The below replaces an earlier version.
CAPE MAY – Cape May is exploring how best to react to the recent legalization of recreational cannabis.
In the meantime, Cape May City Council took immediate action to prohibit marijuana smoking in public areas, like the beach, Promenade and Washington Street Mall.
“The line is drawn at the private property line,” said City Solicitor Christopher Gillin-Schwartz, pointing to the limits on what the city can regulate.
The ordinance prohibits individuals from smoking or otherwise using or consuming “in or on any public space.” It defines public space as including outdoor dining areas, parks, public right of way, recreation areas, including beaches, Promenade or the area of any scheduled public event.
In short, if one is not on private property, they can’t light up.
The ordinance defines marijuana broadly to include all parts of the cannabis plant and all preparations made from it.
The city is charging its police department with the enforcement of the ordinance, which caused Chief Dekon Fashaw some concern.
State statutes limit what municipal police officers can and cannot do concerning potential marijuana violations. Those state prohibitions are backed by potential penalties against officers who ignore them.
Gillin-Schwartz assured Fashaw that it was within the the municipality’s authority to set and enforce local restrictions. The exchange surfaced the ambiguities surrounding enforcement in this new world of legalized and decriminalized marijuana use.
The ordinance provides penalties for violation, including fines of $100 to $250 for a first offense and $500 to $1,000 for subsequent offenses.
Like other municipalities, Cape May is moving to consider restrictions on the sale and manufacture of cannabis permitted under the new state laws.
Municipalities have 180 days from the signing of the legislation to enact ordinances that restrict the cannabis industry’s presence within municipal limits. No town can restrict the possession or use of cannabis on private property.
Councilman Chris Bezaire emphasized that the council would be taking further action regarding any presence of the cannabis industry in the city.

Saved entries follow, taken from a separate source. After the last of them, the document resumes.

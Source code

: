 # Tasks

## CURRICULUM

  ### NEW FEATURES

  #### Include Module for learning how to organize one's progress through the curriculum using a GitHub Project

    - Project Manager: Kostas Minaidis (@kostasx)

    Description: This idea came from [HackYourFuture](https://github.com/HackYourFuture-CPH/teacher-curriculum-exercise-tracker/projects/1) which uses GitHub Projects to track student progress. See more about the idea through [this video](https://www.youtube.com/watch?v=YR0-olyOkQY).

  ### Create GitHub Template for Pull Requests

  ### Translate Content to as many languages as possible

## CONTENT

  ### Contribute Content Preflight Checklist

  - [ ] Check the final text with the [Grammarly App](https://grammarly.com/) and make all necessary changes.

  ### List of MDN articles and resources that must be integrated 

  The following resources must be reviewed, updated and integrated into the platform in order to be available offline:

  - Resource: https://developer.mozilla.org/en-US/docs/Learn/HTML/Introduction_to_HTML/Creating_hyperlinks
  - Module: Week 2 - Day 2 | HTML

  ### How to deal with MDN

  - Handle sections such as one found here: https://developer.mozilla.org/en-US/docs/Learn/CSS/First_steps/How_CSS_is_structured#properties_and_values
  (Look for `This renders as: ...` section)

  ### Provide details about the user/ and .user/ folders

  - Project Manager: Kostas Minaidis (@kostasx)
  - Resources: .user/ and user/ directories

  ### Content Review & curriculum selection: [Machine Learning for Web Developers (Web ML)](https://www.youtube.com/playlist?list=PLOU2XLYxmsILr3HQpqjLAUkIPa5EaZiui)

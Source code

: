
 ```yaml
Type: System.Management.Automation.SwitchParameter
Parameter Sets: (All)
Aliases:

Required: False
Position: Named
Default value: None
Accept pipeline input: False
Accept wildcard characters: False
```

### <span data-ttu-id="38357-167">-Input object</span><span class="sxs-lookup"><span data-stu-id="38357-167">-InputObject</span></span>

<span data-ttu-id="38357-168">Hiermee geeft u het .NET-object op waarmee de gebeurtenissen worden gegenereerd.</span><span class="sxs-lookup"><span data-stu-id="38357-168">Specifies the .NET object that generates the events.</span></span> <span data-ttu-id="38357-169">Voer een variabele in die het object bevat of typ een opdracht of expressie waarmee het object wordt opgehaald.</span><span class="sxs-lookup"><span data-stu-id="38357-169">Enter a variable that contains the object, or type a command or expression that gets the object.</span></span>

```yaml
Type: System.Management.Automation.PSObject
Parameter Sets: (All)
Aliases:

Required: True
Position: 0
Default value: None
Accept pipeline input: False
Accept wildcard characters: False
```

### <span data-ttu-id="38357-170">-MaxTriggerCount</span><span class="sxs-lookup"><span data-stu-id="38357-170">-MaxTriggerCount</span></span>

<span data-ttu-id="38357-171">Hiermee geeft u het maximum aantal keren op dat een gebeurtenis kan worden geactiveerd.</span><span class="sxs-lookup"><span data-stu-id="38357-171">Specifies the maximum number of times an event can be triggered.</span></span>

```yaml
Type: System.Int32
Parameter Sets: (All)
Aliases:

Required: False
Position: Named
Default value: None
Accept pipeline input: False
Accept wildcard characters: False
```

“We have 180 days to consider and to act,” he said.
He added that council took action because it realized the smoking of marijuana in public areas was the most immediate concern in need of attention.
The ordinance seeks to affirm “the family-friendly atmosphere of public areas in the City of Cape May.” Bezaire promised more would follow.
The ordinance is scheduled for a public hearing and vote on adoption April 6. If approved, the restrictions would take effect May 4.